The trick here is to figure out who Mireaux Management Solutions is. If the company making the claim is reputable, then this third-party compliance proclamation should have a lot more weight than a self-proclamation would have. If the company is unknown and untested, then one could argue, “Who the heck are they, and what gives them the authority to make that claim?”
Being certified, on the other hand, is a black and white issue. If you are ISO certified by BSI, DNV, or Bureau Veritas for example, then you have substantiated proof, in the form of a diploma, certificate or mark given to your organization by such entity, that your organization is completely compliant. It would be easy to view that certificate and know exactly who “certified” your company. In the ISO world, these companies (DNV, BSI, Bureau Veritas, etc.) are called registrars or certification bodies, which have to be accredited by a regulatory body. Of course, some registrars are not accredited, which renders their certifications about as valid as a compliance proclamation.
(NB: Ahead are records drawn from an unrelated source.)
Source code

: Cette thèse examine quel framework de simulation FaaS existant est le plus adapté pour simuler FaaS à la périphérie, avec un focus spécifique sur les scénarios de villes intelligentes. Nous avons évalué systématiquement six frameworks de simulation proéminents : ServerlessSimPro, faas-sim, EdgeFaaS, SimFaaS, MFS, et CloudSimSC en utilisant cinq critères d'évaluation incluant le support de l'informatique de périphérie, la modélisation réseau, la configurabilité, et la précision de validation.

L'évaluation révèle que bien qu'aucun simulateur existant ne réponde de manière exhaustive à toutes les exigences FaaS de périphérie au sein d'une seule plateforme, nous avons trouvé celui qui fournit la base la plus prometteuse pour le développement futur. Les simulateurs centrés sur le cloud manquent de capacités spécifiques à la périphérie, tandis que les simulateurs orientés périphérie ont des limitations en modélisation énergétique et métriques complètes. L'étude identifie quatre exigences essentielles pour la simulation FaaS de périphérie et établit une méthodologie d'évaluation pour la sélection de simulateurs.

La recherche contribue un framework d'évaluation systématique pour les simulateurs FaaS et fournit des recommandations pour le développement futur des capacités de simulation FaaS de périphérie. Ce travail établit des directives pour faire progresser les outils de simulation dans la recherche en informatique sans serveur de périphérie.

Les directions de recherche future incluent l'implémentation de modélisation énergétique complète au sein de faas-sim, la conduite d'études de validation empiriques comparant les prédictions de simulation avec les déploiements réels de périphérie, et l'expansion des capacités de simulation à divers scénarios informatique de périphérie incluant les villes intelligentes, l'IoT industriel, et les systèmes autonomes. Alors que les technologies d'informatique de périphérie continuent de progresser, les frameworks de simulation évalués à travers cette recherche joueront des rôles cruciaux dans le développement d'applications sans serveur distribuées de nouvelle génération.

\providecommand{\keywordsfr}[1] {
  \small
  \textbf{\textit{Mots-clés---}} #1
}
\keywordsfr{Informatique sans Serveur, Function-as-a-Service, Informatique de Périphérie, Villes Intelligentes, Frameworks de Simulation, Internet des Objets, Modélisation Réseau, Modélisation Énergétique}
But that’s another story (For more on unaccredited registrars, forged certificates, and other shady doings, take a look at my previous post, “This certificate smells fishy: How to find out if an ISO certificate is forged or valid.”).
Can anybody claim compliance to ISO?
Of course anybody could do this. Would that be dishonest? Not necessarily. If you feel your quality management system is truly in compliance, then you can claim you are in compliance. In fact, sometimes I recommend our smaller clients with limited budgets to wait for certification until their budgets allow. If they can implement the requirements of the standard (with our help of course) and conduct their internal audit and management review (both absolute requirements), we can actually say that they’re compliant.
However, whenever you see a compliance claim, it’s wise to verify who is making the claim and what they’re claiming, so you can decide whether the compliance claim is actually valid. If someone is claiming compliance falsely, it shouldn’t be very difficult to figure out, either by questioning them or by conducting an on-site audit. Of course, when a company is certified by a reputable registrar, there are fewer questions to ask, because they have proof of certification.